A dangerous game of bluff
Kevin Rudd was no doubt pleased this morning with the headlines that resulted from his deputy Julia Gillard paying a visit to the ACTU Congress: Gillard booed at ACTU meeting - Adelaide Advertiser; Gillard refuses to bow to union anger - Sydney Morning Herald; Union fury as Gillard talks tough - Melbourne Age; Unions threaten Labor on IR laws - The Australian; Unions demand to know where MPs stand over Queensland assets sale - Brisbane Courier Mail. All the papers conveyed the message that Labor has decided best suits its electoral chances - we are no longer a party beholden to trade union bosses.
The thinking behind this strategy is easy enough to see. The best place to win a government majority is by occupying whatever is the middle ground on any issue - to place yourself in the median position of public opinion. With their declining membership and hence relevance to a majority of even working people, trade unions are well out of the mainstream. Having unions criticise you is thus probably a vote winner but there is one major proviso.
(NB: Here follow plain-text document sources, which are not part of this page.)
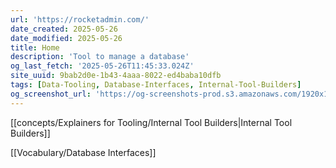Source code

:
 ```yaml
---
url: 'https://rocketadmin.com/'
date_created: 2025-05-26
date_modified: 2025-05-26
title: Home
description: 'Tool to manage a database'
og_last_fetch: '2025-05-26T11:45:33.024Z'
site_uuid: 9bab2d0e-1b43-4aaa-8022-ed4baba10dfb
tags: [Data-Tooling, Database-Interfaces, Internal-Tool-Builders]
og_screenshot_url: 'https://og-screenshots-prod.s3.amazonaws.com/1920x1080/80/false/ea84915239b6c07bf019696f8fb790c353fa5bda04e226342c8c52b8913fa872.jpeg'
---
```


[[concepts/Explainers for Tooling/Internal Tool Builders|Internal Tool Builders]]

[[Vocabulary/Database Interfaces]]

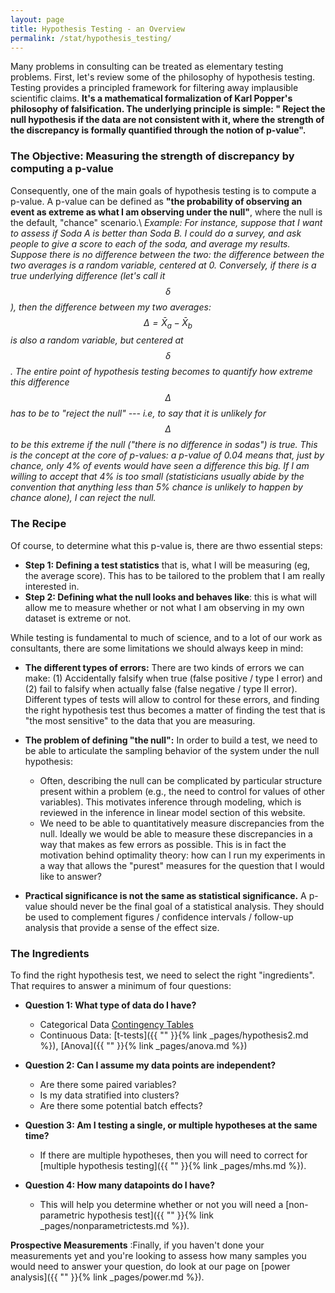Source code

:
 ```yaml
---
layout: page
title: Hypothesis Testing - an Overview
permalink: /stat/hypothesis_testing/
---
```


Many problems in consulting can be treated as elementary testing problems.
First, let's review some of the philosophy of hypothesis testing. Testing provides a principled framework for filtering away implausible scientific claims.
 __It's a mathematical formalization of Karl Popper's philosophy of falsification. The underlying principle is simple: " Reject the null hypothesis if the data are not consistent with it, where
the strength of the discrepancy is formally quantified through the notion of p-value".__


### The Objective: Measuring the strength of discrepancy by computing a p-value

Consequently, one of the main goals of hypothesis testing is to compute a p-value. A p-value can be defined as __"the probability of observing an event as extreme as what I am observing under the null"__, where the null is the default, "chance" scenario.\\
*Example: For instance, suppose that I want to assess if Soda A is better than Soda B. I could do a survey, and ask people to give a score to each of the soda, and average my results. Suppose there is no difference between the two: the difference between the two averages is a random variable, centered at 0. Conversely, if there is a true underlying difference (let's call it $$ \delta $$),  then  the difference between my two averages: $$ \Delta = \bar{X}_a -\bar{X}_b $$  is also a random variable, but centered at $$ \delta $$. The entire point of hypothesis testing becomes to quantify how extreme this difference $$ \Delta $$ has to be to "reject the null" --- i.e, to say that it is unlikely for $$ \Delta $$ to be this extreme if the null ("there is no difference in sodas") is true. This is the concept at the core of  p-values: a p-value of 0.04 means that, just by chance, only 4% of events would have seen a difference this big. If I am willing to accept that 4% is too small (statisticians usually abide by the convention that anything less than 5% chance is unlikely to happen by chance alone), I can reject the null.* 

### The Recipe

Of course, to determine what this p-value is, there are thwo essential steps:
+ __Step 1: Defining a test statistics__ that is, what I will be measuring (eg, the average score). This has to be tailored to the problem that I am really interested in.
+ __Step 2: Defining what the null looks and behaves like__: this is what will allow me to measure whether or not what I am observing in my own dataset is extreme or not.

While testing is fundamental to much of science, and to a lot of our work as
consultants, there are some limitations we should always keep in mind:
+ __The different types of errors:__  There are two kinds of errors we can make: (1) Accidentally falsify when
true (false positive / type I error) and (2) fail to falsify when actually false
(false negative / type II error). Different types of tests will allow to control for these errors, and finding the right hypothesis test thus becomes a matter of finding the test that is "the most sensitive" to the data that you are measuring.

+ __The problem of defining "the null":__ In order to build a test, we need to be able to articulate the sampling behavior of the system
under the null hypothesis:
   + Often, describing the null can be complicated by particular structure
present within a problem (e.g., the need to control for values of other
variables). This motivates inference through modeling, which is reviewed
in the inference in linear model section of this website.
   +  We need to be able to quantitatively measure discrepancies from the null.
Ideally we would be able to measure these discrepancies in a way that
makes as few errors as possible. This is in fact the motivation behind optimality
theory: how can I run my experiments in a way that allows the "purest" measures for the question that I would like to answer?
+ __Practical significance is not the same as statistical significance.__ A p-value
should never be the final goal of a statistical analysis. They should be
used to complement figures / confidence intervals / follow-up analysis
that provide a sense of the effect size.






### The Ingredients


To find the right hypothesis test, we need to select the right "ingredients". That requires to answer a minimum of four questions:


+ __Question 1: What type of data do I have?__
    + Categorical Data [Contingency Tables]()
    + Continuous Data: [t-tests]({{ "" }}{% link _pages/hypothesis2.md %}), [Anova]({{ "" }}{% link _pages/anova.md %})


+ __Question 2:  Can I assume my data points are independent?__
  + Are there some paired variables?
  + Is my data stratified into clusters?
  + Are there some potential batch effects? 

+ __Question 3:  Am I testing a single, or multiple hypotheses at the same time?__
  + If there are multiple hypotheses, then you will need to correct for [multiple hypothesis testing]({{ "" }}{% link _pages/mhs.md %}).

+ __Question 4:  How many datapoints do I have?__
  + This will help you determine whether or not you will need a [non-parametric hypothesis test]({{ "" }}{% link _pages/nonparametrictests.md %}).

__Prospective Measurements__ :Finally, if you haven't done your measurements yet and you're looking to assess how many samples you would need to answer your question, do look at our page on  [power analysis]({{ "" }}{% link _pages/power.md %}).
The assumption of the Prime Minister's advisers is that the union movement when it finally comes to a crunch at election time have nowhere else to go but to support Labor. While Minister Gillard is refusing to make all the decisions the ACTU would like, a Coalition Government would be far more anti-union but only if it could get its way with the Senate. Which is where that proviso lies. Ensuring that the Greens have a majority in the Senate - and, even better, that they have a few members in the House of Representatives as well - is every bit s good an insurance policy for the union movement as having Labor in government.
In the campaign which the Rudd-Gillard team won in 1987 it was the union movement that provided a major part of the funds. Next time around, spending even a quarter or 20% of that amount on a campaign for the Greens should be enough to ensure that whether it is Labor or the Coalition with a majority in the House of Representatives it is the Greens with the balance of power in the Senate.
The Prime Minister is playing a dangerous game of bluff.